Dentro c'è la storia del ragazzo sbarcato a Maranello senza un passato nelle categorie minori, capace di far innamorare il genio di Enzo Ferrari e di diventare la prima star dello sport, almeno in Italia. Un Paese diverso, più rampante e felice, che si affollava lungo le curve degli autodromi accampandosi per giorni in happening oggi dimenticati; le immagini delle gare a Imola, che fanno parte del racconto lungo due ore, sembrano uscire da un mondo irreale. Eravamo noi, invece, contagiati dal coraggio di un uomo nato per spingersi oltre il limite e che la sorte aveva messo sulla strada della Ferrari, l'altra grande passione degli italiani.

Gilles Villeneuve raccontato dalla voce di chi c'era, con un certosino lavoro di ricerca negli archivi per andare a ripescare voci, suoni, interviste. Vittorie (meno di quante potesse raccoglierne), sconfitte, incidenti e delusioni. Il debutto quasi casuale con un'altra vettura, la McLaren che era andata a pescarlo in Canada. Il primo incontro in jeans con Enzo Ferrari a Maranello, il duello di Digione con Arnoux entrato nella leggenda della Formula Uno e mai più eguagliato per ardimento e tecnica.

Quattro scatti del drammatico incidente che costa la vita a Gilles Villeneuve l'8 maggio 1982Ansa

E poi il basso profilo di un uomo che si muoveva in un caravan con moglie e figli evitando gli alberghi. La lealtà dimostrata verso il compagno di scuderia Scheckter nel 1979 e il tradimento di Pironi pochi giorni prima che il drammatico tamponamento con Mass, nel sabato delle prove a Zolder, se lo portasse via per sempre. Le (poche) amicizie e le (tante) rivalità di un pilota passato direttamente nella leggenda pur senza avere mai la fortuna e l'onore di fregiarsi del titolo di campione del mondo come sarebbe poi accaduto al figlio Jacques nel 1997.
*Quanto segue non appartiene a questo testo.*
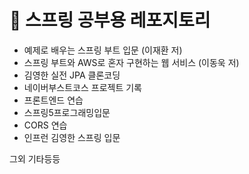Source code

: # 🍃 스프링 공부용 레포지토리

- 예제로 배우는 스프링 부트 입문 (이재환 저)
- 스프링 부트와 AWS로 혼자 구현하는 웹 서비스 (이동욱 저)
- 김영한 실전 JPA 클론코딩
- 네이버부스트코스 프로젝트 기록
- 프론트엔드 연습
- 스프링5프로그래밍입문
- CORS 연습
- 인프런 김영한 스프링 입문

그외 기타등등

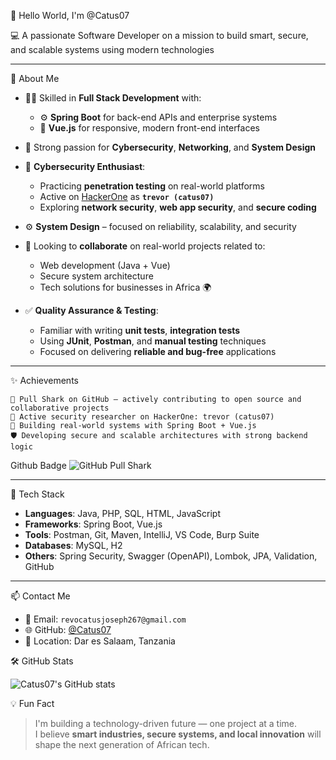 👋 Hello World, I'm @Catus07

💻 A passionate Software Developer on a mission to build smart, secure, and scalable systems using modern technologies

---
🚀 About Me

- 👨‍💻 Skilled in **Full Stack Development** with:
  - ⚙️ **Spring Boot** for back-end APIs and enterprise systems  
  - 🎨 **Vue.js** for responsive, modern front-end interfaces

- 🔐 Strong passion for **Cybersecurity**, **Networking**, and **System Design**


- 🔐 **Cybersecurity Enthusiast**:
  - Practicing **penetration testing** on real-world platforms  
  - Active on [HackerOne](https://hackerone.com/) as **`trevor (catus07)`**  
  - Exploring **network security**, **web app security**, and **secure coding**

- ⚙️ **System Design** – focused on reliability, scalability, and security

- 🤝 Looking to **collaborate** on real-world projects related to:
  - Web development (Java + Vue)
  - Secure system architecture
  - Tech solutions for businesses in Africa 🌍


- ✅ **Quality Assurance & Testing**:
  - Familiar with writing **unit tests**, **integration tests**
  - Using **JUnit**, **Postman**, and **manual testing** techniques
  - Focused on delivering **reliable and bug-free** applications

---    

✨ Achievements

    🦈 Pull Shark on GitHub — actively contributing to open source and collaborative projects
    👾 Active security researcher on HackerOne: trevor (catus07)
    💪 Building real-world systems with Spring Boot + Vue.js
    🛡️ Developing secure and scalable architectures with strong backend logic
    
Github Badge
![GitHub Pull Shark](https://img.shields.io/badge/Pull%20Shark-%F0%9F%A6%88-blue?style=for-the-badge)


---
 🧰 Tech Stack

- **Languages**: Java, PHP, SQL, HTML, JavaScript  
- **Frameworks**: Spring Boot, Vue.js  
- **Tools**: Postman, Git, Maven, IntelliJ, VS Code, Burp Suite  
- **Databases**: MySQL, H2  
- **Others**: Spring Security, Swagger (OpenAPI), Lombok, JPA, Validation, GitHub

---

📫 Contact Me

- 📧 Email: `revocatusjoseph267@gmail.com`  
- 🌐 GitHub: [@Catus07](https://github.com/Catus07)  
- 📍 Location: Dar es Salaam, Tanzania

 🛠️ GitHub Stats

![Catus07's GitHub stats](https://github-readme-stats.vercel.app/api?username=Catus07&show_icons=true&theme=radical)


 💡 Fun Fact

> I'm building a technology-driven future — one project at a time.  
> I believe **smart industries, secure systems, and local innovation** will shape the next generation of African tech.
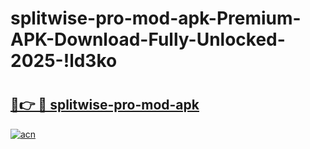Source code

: # splitwise-pro-mod-apk-Premium-APK-Download-Fully-Unlocked-2025-!ld3ko

# <h2><a href="https://qji9vr.esa.edu.pl?title=splitwise-pro-mod-apk&ref=ld3ko">🔗👉 🔴 splitwise-pro-mod-apk</a></h2>

[![acn](https://github.com/user-attachments/assets/0f9c940e-d8b0-45ae-aac7-cd30a18b3e1c)](https://qji9vr.esa.edu.pl?title=splitwise-pro-mod-apk&ref=ld3ko)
I giri su tre gomme, le sbandate controllate e le Ferrari distrutte (anche più numerose di quelle al tempo dichiarate). La benevolenza di Ferrari l'amore totale che spinse molte mani a scrivere 'Forza Gilles' sui muri delle città o a immaginarsi veloci e coraggiosi come lui. I centomila accorsi intorno alla pista dell'aeroporto di Istrana per vederlo sfidare - battere - un F104 dell'aviazione militare. La febbre Villeneuve, secondo una felice intuizione giornalistica del tempo. Tutto interrotto dallo schianto e dalla morte, troppo giovane anche se per anni aveva barato sulla sua età togliendosi un paio di primavere per aprirsi più porte possibili.

"Gilles Villeneuve, l'Aviatore" è un viaggio di due ore dentro un mito con sullo sfondo l'Italia che siamo stati. Gilles è morto nel 1982, in maggio. Due mesi e tre giorni più tardi la nazionale di Bearzot alzava al cielo di Madrid la coppa del Mondo di calcio, la più bella. Quasi un gioco del destino, come il Brasile nel 1994 due mesi e 16 giorni dopo l'addio ad Ayrton Senna. Gilles Villeneuve era canadese, non italiano; ma come lo salutò la tv di Stato ricordandolo nel giorno della scomparsa, "era della Ferrari, quindi era uno di noi".